Aerospace Nanhu released three quarterly reports: Q3 achieved revenue of 20.3613 million yuan (yoy -85.94%, qoq -46.87%) and net profit to mother of -19.2911 million yuan (yoy -269.02%, qoq +16.89%). Q1-Q3 2024 achieved revenue of 0.086 billion yuan (yoy -82.97%), net profit to mother of -58.6508 million yuan (yoy -243.29%), after deducting non-net profit of -60.404 million yuan (yoy -376.79%). Due to fluctuating orders in the industry and the impact of insufficient market demand, the company's performance declined significantly, but considering that the military industry has strong plans for equipment construction during the 14th Five-Year Plan and that personnel adjustments are gradually being put in place, industry demand and orders are expected to reach an inflection point. The company's performance may have a lot of room for improvement next year, so we maintain a “buy” rating.
Inventory growth is significant, and downstream demand may have gradually recovered
The company was affected by the industry, leading to weak demand and orders, while R&D investment remained high, resulting in negative net profit to mother.
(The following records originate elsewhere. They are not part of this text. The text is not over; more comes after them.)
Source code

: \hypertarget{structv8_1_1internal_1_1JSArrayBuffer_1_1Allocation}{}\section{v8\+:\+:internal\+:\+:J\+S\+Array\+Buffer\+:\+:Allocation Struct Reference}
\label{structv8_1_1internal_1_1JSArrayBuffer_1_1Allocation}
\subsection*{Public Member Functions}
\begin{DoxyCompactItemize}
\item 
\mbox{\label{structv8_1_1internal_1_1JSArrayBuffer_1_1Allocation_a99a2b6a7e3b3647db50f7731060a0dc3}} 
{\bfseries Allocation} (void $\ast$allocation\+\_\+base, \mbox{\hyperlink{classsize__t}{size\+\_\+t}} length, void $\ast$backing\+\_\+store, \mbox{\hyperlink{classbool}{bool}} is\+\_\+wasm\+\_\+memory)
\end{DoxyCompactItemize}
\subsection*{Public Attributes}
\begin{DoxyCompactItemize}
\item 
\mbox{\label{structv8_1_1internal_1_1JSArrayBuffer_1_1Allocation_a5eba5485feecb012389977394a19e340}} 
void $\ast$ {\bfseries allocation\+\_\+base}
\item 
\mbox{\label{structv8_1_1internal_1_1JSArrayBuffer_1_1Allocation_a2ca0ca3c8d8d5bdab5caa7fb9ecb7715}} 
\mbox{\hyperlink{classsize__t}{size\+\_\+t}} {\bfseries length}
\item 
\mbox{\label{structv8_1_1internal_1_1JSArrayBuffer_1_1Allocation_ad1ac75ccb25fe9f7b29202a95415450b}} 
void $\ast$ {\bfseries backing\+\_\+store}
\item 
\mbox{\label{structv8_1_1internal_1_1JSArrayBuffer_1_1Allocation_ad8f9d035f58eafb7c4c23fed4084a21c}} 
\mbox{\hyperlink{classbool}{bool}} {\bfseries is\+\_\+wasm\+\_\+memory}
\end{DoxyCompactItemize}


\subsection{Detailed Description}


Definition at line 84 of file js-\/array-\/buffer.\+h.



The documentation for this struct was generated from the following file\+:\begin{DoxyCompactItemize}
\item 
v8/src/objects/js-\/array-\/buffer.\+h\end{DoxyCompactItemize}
On the balance sheet side, inventory as of the end of the third quarter was 0.515 billion yuan, up 39.69% year on year, and contract debt was 0.156 billion yuan, up 32.50% from the level at the beginning of the year, or indicating that the company's downstream demand is already recovering at the bottom, and the company is actively preparing for production.
The gross margin is likely to rebound throughout the year. The gross margin of the company that maintained high R&D investment was 18.57% in the first three quarters, a decrease of 9.26 pct compared to the same period last year. This is mainly due to changes in the product delivery structure, and at the same time, there were price reductions for some products. Due to the company's small delivery volume in the first three quarters, gross margin may be distorted, we believe that with the peak delivery period in the fourth quarter, the company's overall gross margin level is expected to increase. The company's expense ratio for the first three quarters was 108.59%, up 83.91 pcts from the same period last year; mainly due to the decline in the company's revenue, but expenses were relatively rigid. Furthermore, the company's R&D investment also maintained a high level, laying the foundation for subsequent model expansion and expansion of growth points.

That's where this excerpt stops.